*Problem description*: Write out word for word each line from the top of the material through the line that has "-7.956418e-04 -2.630371e-04 -1.371233e-04". Pictures do not go in.

*Material for the task*:
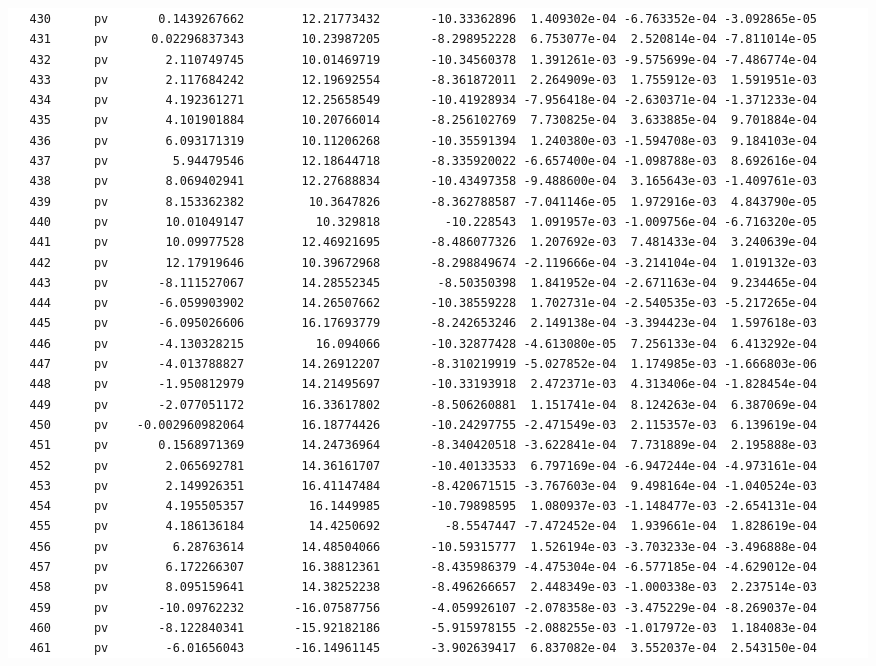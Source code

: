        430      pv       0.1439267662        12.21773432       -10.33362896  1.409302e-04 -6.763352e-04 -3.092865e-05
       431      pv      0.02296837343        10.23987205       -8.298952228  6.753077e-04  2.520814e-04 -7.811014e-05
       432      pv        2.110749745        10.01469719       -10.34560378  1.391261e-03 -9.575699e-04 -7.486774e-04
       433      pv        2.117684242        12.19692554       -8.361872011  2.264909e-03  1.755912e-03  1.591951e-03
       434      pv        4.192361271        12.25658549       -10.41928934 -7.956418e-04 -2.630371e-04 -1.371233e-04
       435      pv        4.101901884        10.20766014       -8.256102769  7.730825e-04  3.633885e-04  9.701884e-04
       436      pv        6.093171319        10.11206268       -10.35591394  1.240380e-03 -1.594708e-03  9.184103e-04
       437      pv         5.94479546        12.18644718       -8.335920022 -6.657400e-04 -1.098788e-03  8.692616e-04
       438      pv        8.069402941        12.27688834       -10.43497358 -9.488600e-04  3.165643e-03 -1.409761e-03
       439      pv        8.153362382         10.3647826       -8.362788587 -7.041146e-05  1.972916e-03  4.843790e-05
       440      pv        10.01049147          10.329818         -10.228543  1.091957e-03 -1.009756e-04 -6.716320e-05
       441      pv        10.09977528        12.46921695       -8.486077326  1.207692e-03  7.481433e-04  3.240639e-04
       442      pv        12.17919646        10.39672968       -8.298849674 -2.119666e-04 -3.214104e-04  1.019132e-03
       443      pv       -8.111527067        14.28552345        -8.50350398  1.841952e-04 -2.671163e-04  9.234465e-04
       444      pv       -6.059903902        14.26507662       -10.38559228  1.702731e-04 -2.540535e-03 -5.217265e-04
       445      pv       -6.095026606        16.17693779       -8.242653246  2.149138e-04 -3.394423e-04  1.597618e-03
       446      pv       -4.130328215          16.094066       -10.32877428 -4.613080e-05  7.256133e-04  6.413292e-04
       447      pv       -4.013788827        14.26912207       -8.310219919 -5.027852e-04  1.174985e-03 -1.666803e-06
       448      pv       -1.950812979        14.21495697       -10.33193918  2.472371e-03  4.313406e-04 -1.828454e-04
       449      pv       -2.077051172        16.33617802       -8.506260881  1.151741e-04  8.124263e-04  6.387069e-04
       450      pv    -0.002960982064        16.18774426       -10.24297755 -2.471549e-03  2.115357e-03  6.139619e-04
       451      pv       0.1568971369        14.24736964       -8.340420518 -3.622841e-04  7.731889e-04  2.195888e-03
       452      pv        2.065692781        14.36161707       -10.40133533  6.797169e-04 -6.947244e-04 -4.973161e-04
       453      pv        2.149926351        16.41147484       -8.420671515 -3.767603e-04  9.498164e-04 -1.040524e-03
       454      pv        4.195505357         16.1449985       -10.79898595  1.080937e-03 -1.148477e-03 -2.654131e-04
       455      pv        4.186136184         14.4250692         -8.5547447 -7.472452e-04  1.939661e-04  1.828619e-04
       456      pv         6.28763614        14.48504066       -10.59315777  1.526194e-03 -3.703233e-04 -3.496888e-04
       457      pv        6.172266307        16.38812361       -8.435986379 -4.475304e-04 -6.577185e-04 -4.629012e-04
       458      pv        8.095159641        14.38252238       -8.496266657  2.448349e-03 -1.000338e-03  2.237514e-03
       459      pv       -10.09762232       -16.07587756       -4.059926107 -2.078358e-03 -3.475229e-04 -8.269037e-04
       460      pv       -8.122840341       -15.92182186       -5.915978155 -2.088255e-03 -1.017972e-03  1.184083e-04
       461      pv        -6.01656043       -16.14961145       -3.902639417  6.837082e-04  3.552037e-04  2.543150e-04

*Task solution*:
Source code

:        430      pv       0.1439267662        12.21773432       -10.33362896  1.409302e-04 -6.763352e-04 -3.092865e-05
       431      pv      0.02296837343        10.23987205       -8.298952228  6.753077e-04  2.520814e-04 -7.811014e-05
       432      pv        2.110749745        10.01469719       -10.34560378  1.391261e-03 -9.575699e-04 -7.486774e-04
       433      pv        2.117684242        12.19692554       -8.361872011  2.264909e-03  1.755912e-03  1.591951e-03
       434      pv        4.192361271        12.25658549       -10.41928934 -7.956418e-04 -2.630371e-04 -1.371233e-04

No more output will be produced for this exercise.